YOUR INSTRUCTIONS:
Every line that holds the word "Ernest" needs to be copied from the data below.

>>>>

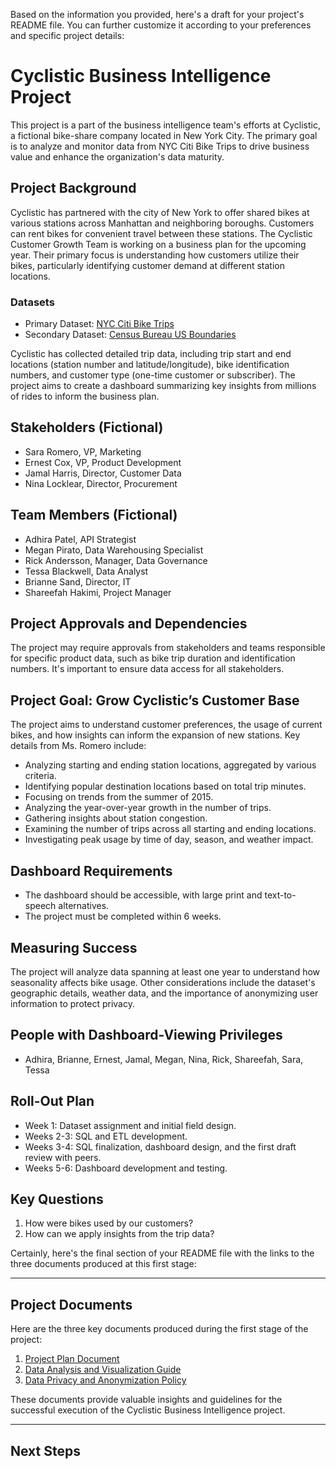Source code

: Based on the information you provided, here's a draft for your project's README file. You can further customize it according to your preferences and specific project details:

# Cyclistic Business Intelligence Project

This project is a part of the business intelligence team's efforts at Cyclistic, a fictional bike-share company located in New York City. The primary goal is to analyze and monitor data from NYC Citi Bike Trips to drive business value and enhance the organization's data maturity.

## Project Background

Cyclistic has partnered with the city of New York to offer shared bikes at various stations across Manhattan and neighboring boroughs. Customers can rent bikes for convenient travel between these stations. The Cyclistic Customer Growth Team is working on a business plan for the upcoming year. Their primary focus is understanding how customers utilize their bikes, particularly identifying customer demand at different station locations.

### Datasets

- Primary Dataset: [NYC Citi Bike Trips](https://console.cloud.google.com/marketplace/details/city-of-new-york/nyc-citi-bike)
- Secondary Dataset: [Census Bureau US Boundaries](https://console.cloud.google.com/marketplace/product/united-states-census-bureau/us-geographic-boundaries)

Cyclistic has collected detailed trip data, including trip start and end locations (station number and latitude/longitude), bike identification numbers, and customer type (one-time customer or subscriber). The project aims to create a dashboard summarizing key insights from millions of rides to inform the business plan.

## Stakeholders (Fictional)

- Sara Romero, VP, Marketing
- Ernest Cox, VP, Product Development
- Jamal Harris, Director, Customer Data
- Nina Locklear, Director, Procurement

## Team Members (Fictional)

- Adhira Patel, API Strategist
- Megan Pirato, Data Warehousing Specialist
- Rick Andersson, Manager, Data Governance
- Tessa Blackwell, Data Analyst
- Brianne Sand, Director, IT
- Shareefah Hakimi, Project Manager

## Project Approvals and Dependencies

The project may require approvals from stakeholders and teams responsible for specific product data, such as bike trip duration and identification numbers. It's important to ensure data access for all stakeholders.

## Project Goal: Grow Cyclistic’s Customer Base

The project aims to understand customer preferences, the usage of current bikes, and how insights can inform the expansion of new stations. Key details from Ms. Romero include:

- Analyzing starting and ending station locations, aggregated by various criteria.
- Identifying popular destination locations based on total trip minutes.
- Focusing on trends from the summer of 2015.
- Analyzing the year-over-year growth in the number of trips.
- Gathering insights about station congestion.
- Examining the number of trips across all starting and ending locations.
- Investigating peak usage by time of day, season, and weather impact.

## Dashboard Requirements

- The dashboard should be accessible, with large print and text-to-speech alternatives.
- The project must be completed within 6 weeks.

## Measuring Success

The project will analyze data spanning at least one year to understand how seasonality affects bike usage. Other considerations include the dataset's geographic details, weather data, and the importance of anonymizing user information to protect privacy.

## People with Dashboard-Viewing Privileges

- Adhira, Brianne, Ernest, Jamal, Megan, Nina, Rick, Shareefah, Sara, Tessa

## Roll-Out Plan

- Week 1: Dataset assignment and initial field design.
- Weeks 2-3: SQL and ETL development.
- Weeks 3-4: SQL finalization, dashboard design, and the first draft review with peers.
- Weeks 5-6: Dashboard development and testing.

## Key Questions

1. How were bikes used by our customers?
2. How can we apply insights from the trip data?

Certainly, here's the final section of your README file with the links to the three documents produced at this first stage:

---

## Project Documents

Here are the three key documents produced during the first stage of the project:

1. [Project Plan Document](https://docs.google.com/document/d/1b1IPb21X0iXliNt7TsrqDGUoVi_htrd-VyEOuEijAKI/edit?usp=sharing)
2. [Data Analysis and Visualization Guide](https://docs.google.com/document/d/1qT-9eRJTvQn_2GvH8OJFDy1FaVgJQYXzruo5pbWnbV4/edit?usp=sharing)
3. [Data Privacy and Anonymization Policy](https://docs.google.com/document/d/1MDE0WPLJp_K_SpVX-_br9WAIAJmmAebHRlwb41rwgSE/edit?usp=sharing&resourcekey=0-9S91MHtnLfIyliDfNxZl2g)

These documents provide valuable insights and guidelines for the successful execution of the Cyclistic Business Intelligence project.

---


## Next Steps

<<<<

SOLUTION TO THIS EXERCISE:
- Ernest Cox, VP, Product Development
- Adhira, Brianne, Ernest, Jamal, Megan, Nina, Rick, Shareefah, Sara, Tessa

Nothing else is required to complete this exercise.